Umbilical cord blood (UCB) is a valuable alternative source of hematopoietic stem and progenitor cells (HSPCs) for allogeneic transplantation. However, the limited number of HSPCs that can be obtained from a single UCB unit remains a significant clinical challenge. Therefore, strategies to enhance the ex vivo expansion of functional HSPCs are of considerable interest. A key requirement for improving the success of HSC-based therapies, including transplantation and gene editing, is the ability to expand or preserve functional human HSCs during ex vivo culture. In this study, we demonstrate that 14-deoxy-11,12-didehydroandrographolide (14-DDA), a diterpenoid isolated from Andrographis paniculata, significantly promotes the ex vivo expansion of UCB-derived CD34⁺ cells and enriches for primitive HSPC subsets (CD34⁺CD38^–CD90⁺).
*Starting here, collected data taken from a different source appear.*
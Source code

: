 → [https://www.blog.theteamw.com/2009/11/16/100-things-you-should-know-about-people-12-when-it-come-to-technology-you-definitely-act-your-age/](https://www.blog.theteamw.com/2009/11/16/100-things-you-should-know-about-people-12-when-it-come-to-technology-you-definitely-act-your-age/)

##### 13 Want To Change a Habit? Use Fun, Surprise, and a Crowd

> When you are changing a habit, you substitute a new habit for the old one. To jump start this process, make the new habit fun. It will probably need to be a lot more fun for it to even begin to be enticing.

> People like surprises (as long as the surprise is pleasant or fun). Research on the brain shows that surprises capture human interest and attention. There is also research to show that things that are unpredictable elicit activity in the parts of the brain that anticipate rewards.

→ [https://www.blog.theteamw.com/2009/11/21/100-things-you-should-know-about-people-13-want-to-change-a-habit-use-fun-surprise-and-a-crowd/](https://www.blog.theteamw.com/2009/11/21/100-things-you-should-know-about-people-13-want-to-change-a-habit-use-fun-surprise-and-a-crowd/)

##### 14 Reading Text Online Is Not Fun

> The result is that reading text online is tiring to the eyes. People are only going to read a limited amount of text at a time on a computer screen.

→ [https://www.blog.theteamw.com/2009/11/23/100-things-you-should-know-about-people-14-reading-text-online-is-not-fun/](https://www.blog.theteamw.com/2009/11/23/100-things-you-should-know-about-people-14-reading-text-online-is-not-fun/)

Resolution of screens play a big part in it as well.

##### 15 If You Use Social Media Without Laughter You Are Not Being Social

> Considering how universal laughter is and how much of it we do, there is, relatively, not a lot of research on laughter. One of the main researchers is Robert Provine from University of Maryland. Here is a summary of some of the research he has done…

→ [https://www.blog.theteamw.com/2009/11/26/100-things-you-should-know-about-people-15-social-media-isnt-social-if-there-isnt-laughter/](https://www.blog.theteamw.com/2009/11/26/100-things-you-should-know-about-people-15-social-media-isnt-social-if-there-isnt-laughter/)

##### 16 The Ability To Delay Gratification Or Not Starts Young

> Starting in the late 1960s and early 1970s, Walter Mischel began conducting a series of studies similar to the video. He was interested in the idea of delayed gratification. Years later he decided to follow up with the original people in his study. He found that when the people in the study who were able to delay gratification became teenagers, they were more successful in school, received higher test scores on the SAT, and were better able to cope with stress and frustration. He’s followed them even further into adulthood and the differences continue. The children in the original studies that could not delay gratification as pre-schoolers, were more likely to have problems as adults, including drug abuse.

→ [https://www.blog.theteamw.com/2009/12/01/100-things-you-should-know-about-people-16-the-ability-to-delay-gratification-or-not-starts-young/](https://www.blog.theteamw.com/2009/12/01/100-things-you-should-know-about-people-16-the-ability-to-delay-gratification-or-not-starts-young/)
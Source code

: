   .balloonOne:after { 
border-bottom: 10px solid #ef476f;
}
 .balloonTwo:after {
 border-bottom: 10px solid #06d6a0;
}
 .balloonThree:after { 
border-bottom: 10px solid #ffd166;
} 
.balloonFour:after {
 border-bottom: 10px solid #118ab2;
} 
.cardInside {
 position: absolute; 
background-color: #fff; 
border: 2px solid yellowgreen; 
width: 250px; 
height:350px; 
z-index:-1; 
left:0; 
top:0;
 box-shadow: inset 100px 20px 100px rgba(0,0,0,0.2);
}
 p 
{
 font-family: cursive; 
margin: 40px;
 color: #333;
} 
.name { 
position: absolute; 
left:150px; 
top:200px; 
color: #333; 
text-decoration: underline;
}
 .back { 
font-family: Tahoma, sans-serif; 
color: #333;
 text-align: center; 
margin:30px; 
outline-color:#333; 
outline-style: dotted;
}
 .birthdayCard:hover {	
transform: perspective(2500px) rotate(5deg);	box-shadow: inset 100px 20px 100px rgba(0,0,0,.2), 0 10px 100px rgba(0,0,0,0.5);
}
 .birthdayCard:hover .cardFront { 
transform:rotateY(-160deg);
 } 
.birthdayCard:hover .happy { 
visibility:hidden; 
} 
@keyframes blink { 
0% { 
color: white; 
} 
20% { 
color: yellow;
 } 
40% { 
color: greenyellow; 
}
Functional assays reveal that 14-DDA enhances colony-forming unit output, which preserves multilineage differentiation potential. Furthermore, 14-DDA activates the Wnt/β-catenin signaling pathway, indicating a potential mechanism for supporting stem cell self-renewal. Gene expression profiling reveals upregulation of stemness- and proliferation-associated genes, while suppression of genes is related to differentiation, stress responses, and oncogenesis. These findings suggest that 14-DDA promotes the expansion of functional HSPCs while maintaining their primitive phenotype and reducing oncogenic risk, highlighting its potential as a natural small molecule for enhancing hematopoietic stem cell-based therapies.